ING seeks listing for insurance division

ING, the Dutch financial services company, will work towards an initial public offering of its insurance business early next year although it has not ruled out finding a buyer for the assets as a whole or in parts.

Under a restructuring plan imposed by the European Commission to reflect the state aid it received during the financial crisis, ING last month agreed to split its banking and insurance businesses and focus purely on banking.

Jan Hommen, chief executive, said the company was “getting phone calls” about buying either the whole insurance business or certain assets but was still some way off deciding how to proceed. He declined to specify how many potential buyers were interested in the group as a whole.

“Most of the time you start with an IPO option because that keeps all the other options further open, that’s probably the route that will be taken first,” Mr Hommen said, adding that he expected to make a decision on the disposal early next year.

There have been public expressions of interest in ING’s assets from Britain’s Aviva , Poland’s PZU and Spain’s Mapfre, though none have professed an ambition to buy the whole business.

ING received a €10bn capital injection from the Dutch state a year ago and later won state guarantees on a portfolio of risky assets. It is seeking shareholder approval in two weeks’ time for a €7.5bn rights issue to pay back half the capital injection plus premiums and to fund extra payments ordered by the European Commission for its state guarantees.

Analysts estimate that ING’s insurance arm is worth up to €16bn or 1.1 times book value, the levels round which Aegon and Axa, two European peers, trade. Nationale-Nederlanden, the Dutch insurance arm, is the country’s number two insurer by market share and ING also has presences in central and eastern Europe, the US, Latin America and Asia.

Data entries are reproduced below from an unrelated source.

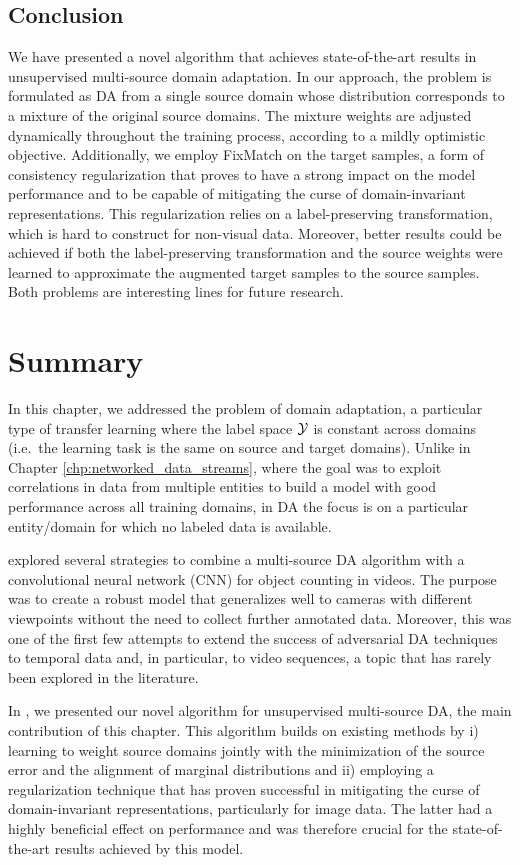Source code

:\subsection{Conclusion}
\label{sec:modafm_conclusion}
We have presented a novel algorithm that achieves state-of-the-art results in unsupervised multi-source domain adaptation. In our approach, the problem is formulated as DA from a single source domain whose distribution corresponds to a mixture of the original source domains. The mixture weights are adjusted dynamically throughout the training process, according to a mildly optimistic objective. Additionally, we employ FixMatch on the target samples, a form of consistency regularization that proves to have a strong impact on the model performance and to be capable of mitigating the curse of domain-invariant representations. This regularization relies on a label-preserving transformation, which is hard to construct for non-visual data. Moreover, better results could be achieved if both the label-preserving transformation and the source weights were learned to approximate the augmented target samples to the source samples. Both problems are interesting lines for future research.

\section{Summary}
\label{sec:da_summary}
In this chapter, we addressed the problem of domain adaptation, a particular type of transfer learning where the label space ${\mathcal{Y}}$ is constant across domains (i.e.\ the learning task is the same on source and target domains). Unlike in Chapter \ref{chp:networked_data_streams}, where the goal was to exploit correlations in data from multiple entities to build a model with good performance across all training domains, in DA the focus is on a particular entity/domain for which no labeled data is available.

 explored several strategies to combine a multi-source DA algorithm with a convolutional neural network (CNN) for object counting in videos. The purpose was to create a robust model that generalizes well to cameras with different viewpoints without the need to collect further annotated data. Moreover, this was one of the first few attempts to extend the success of adversarial DA techniques to temporal data and, in particular, to video sequences, a topic that has rarely been explored in the literature.

In , we presented our novel algorithm for unsupervised multi-source DA, the main contribution of this chapter. This algorithm builds on existing methods by i) learning to weight source domains jointly with the minimization of the source error and the alignment of marginal distributions and ii) employing a regularization technique that has proven successful in mitigating the curse of domain-invariant representations, particularly for image data. The latter had a highly beneficial effect on performance and was therefore crucial for the state-of-the-art results achieved by this model.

The risk in any sale of the business is that potential buyers would want to cherry pick the Latin American and eastern European assets, leaving a Benelux rump that might only be disposed at a discount.

But last month’s initial public offering of Delta Lloyd, the Dutch insurer floated by Aviva, provides a gloomy precedent for resorting to an IPO. It priced at the low end of expectations and fell further in value shortly afterwards.

Yet Mr Hommen, who took over at ING this year having previously served as chairman, said ING was not in a hurry. Under its restructuring agreement with the European Commission, it has until 2013 to make the disposals, which also include the sale of ING Direct USA, its US online and telephone bank.

ING has not retained any advisers on separating its business though Mr Hommen said it may seek advice from a third party “at some point” on a possible IPO.

Asked about the sale of ING Direct USA, Mr Hommen said: “We have had some indications but I cannot say overwhelming interest at this point in time, it’s too early to do that.”

The group also confirmed third-quarter results were in line with preliminary earnings published on October 26 that showed it made a net profit of €499m compared with a loss of €478m a year earlier. ING shares were trading 7.5 per cent higher at €10.72 as the stock regained some of the heavy losses it made in the days following the announcement of the break-up.